Очень странные Щеппы - Хэлпин Сэмюэл 5 стр.


– Я всю ночь провёл за переписыванием стихотворения из твоей книжки в Верна и изучением каждой строчки. – Эразмус протянул ей толстую кожаную папку. – Все остальные страницы в ней пусты. Что, если подумать, страннее всего.

– Верн?

– Жюль Верн.

– А! Нет ничего притягательнее бездны! – улыбнулась Поппи, на один восхитительный миг ощутив себя страшно умной.

– Какой смысл цитировать кого-то, если не приводить оригинальные слова? Это уже перефразирование получается. И я называю свою папку «Верном», потому что это мой Журнал Улик. Ж-ул. Жюль. Жюль Верн. А если переставить буквы в слове «Верн», то получится «нерв».

Поппи открыла было рот, собираясь что-то сказать, но всё же молча закрыла.

Эразмус внезапно выдернул у неё из рук свой журнал.

– Я хочу тебе кое-что показать. В Загадочном лесу. Ты должна это увидеть.

Не дождавшись реакции Поппи, он присел рядом с Черчиллем и принялся чесать ему живот.
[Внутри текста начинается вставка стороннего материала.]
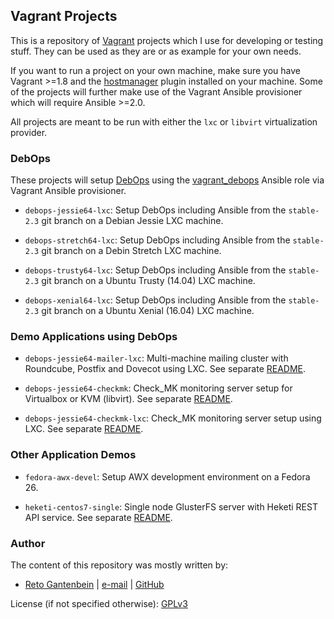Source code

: ## Vagrant Projects

This is a repository of [Vagrant](https://www.vagrantup.com) projects which
I use for developing or testing stuff. They can be used as they are or as
example for your own needs.

If you want to run a project on your own machine, make sure you have
Vagrant >=1.8 and the 
[hostmanager](https://github.com/devopsgroup-io/vagrant-hostmanager) plugin
installed on your machine. Some of the projects will further make use of the
Vagrant Ansible provisioner which will require Ansible >=2.0.

All projects are meant to be run with either the `lxc` or `libvirt`
virtualization provider.

### DebOps

These projects will setup [DebOps](http://debops.org) using the
[vagrant_debops](https://galaxy.ansible.com/ganto/vagrant_debops) Ansible role
via Vagrant Ansible provisioner.

* `debops-jessie64-lxc`: Setup DebOps including Ansible from the `stable-2.3`
  git branch on a Debian Jessie LXC machine.

* `debops-stretch64-lxc`: Setup DebOps including Ansible from the `stable-2.3`
  git branch on a Debin Stretch LXC machine.

* `debops-trusty64-lxc`: Setup DebOps including Ansible from the `stable-2.3`
  git branch on a Ubuntu Trusty (14.04) LXC machine.

* `debops-xenial64-lxc`: Setup DebOps including Ansible from the `stable-2.3`
  git branch on a Ubuntu Xenial (16.04) LXC machine.


### Demo Applications using DebOps

* `debops-jessie64-mailer-lxc`: Multi-machine mailing cluster with Roundcube,
  Postfix and Dovecot using LXC. See separate [README](/debops-jessie64-mailer-lxc/).

* `debops-jessie64-checkmk`: Check_MK monitoring server setup for Virtualbox
  or KVM (libvirt). See separate [README](/debops-jessie64-checkmk/).

* `debops-jessie64-checkmk-lxc`: Check_MK monitoring server setup using LXC.
  See separate [README](/debops-jessie64-checkmk-lxc/).


### Other Application Demos

* `fedora-awx-devel`: Setup AWX development environment on a Fedora 26.

* `heketi-centos7-single`: Single node GlusterFS server with Heketi REST API
  service. See separate [README](/heketi-centos7-single/).


### Author

The content of this repository was mostly written by:
   
- [Reto Gantenbein](https://linuxmonk.ch/) | [e-mail](mailto:reto.gantenbein@linuxmonk.ch) | [GitHub](https://github.com/ganto)

License (if not specified otherwise): [GPLv3](https://tldrlegal.com/license/gnu-general-public-license-v3-%28gpl-3%29)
Мини-пиг повалился на спину, копыта в воздух, и закрыл глаза, будто ему делали массаж глубоких тканей.

Поппи засмеялась.

– Я только предупрежу бабушку, куда мы идём.

Бабушка была рада услышать, что Поппи завела друга, поэтому сказала лишь:

– У тебя же телефон с собой? Не задерживайся допоздна, ладно? Мне понадобится твоя помощь, чтобы снять всё бельё до шести.

Поппи, Эразмус и Черчилль пошли назад по главной улице в сторону церкви и кладбища при ней. Бабушка проводила их взглядом.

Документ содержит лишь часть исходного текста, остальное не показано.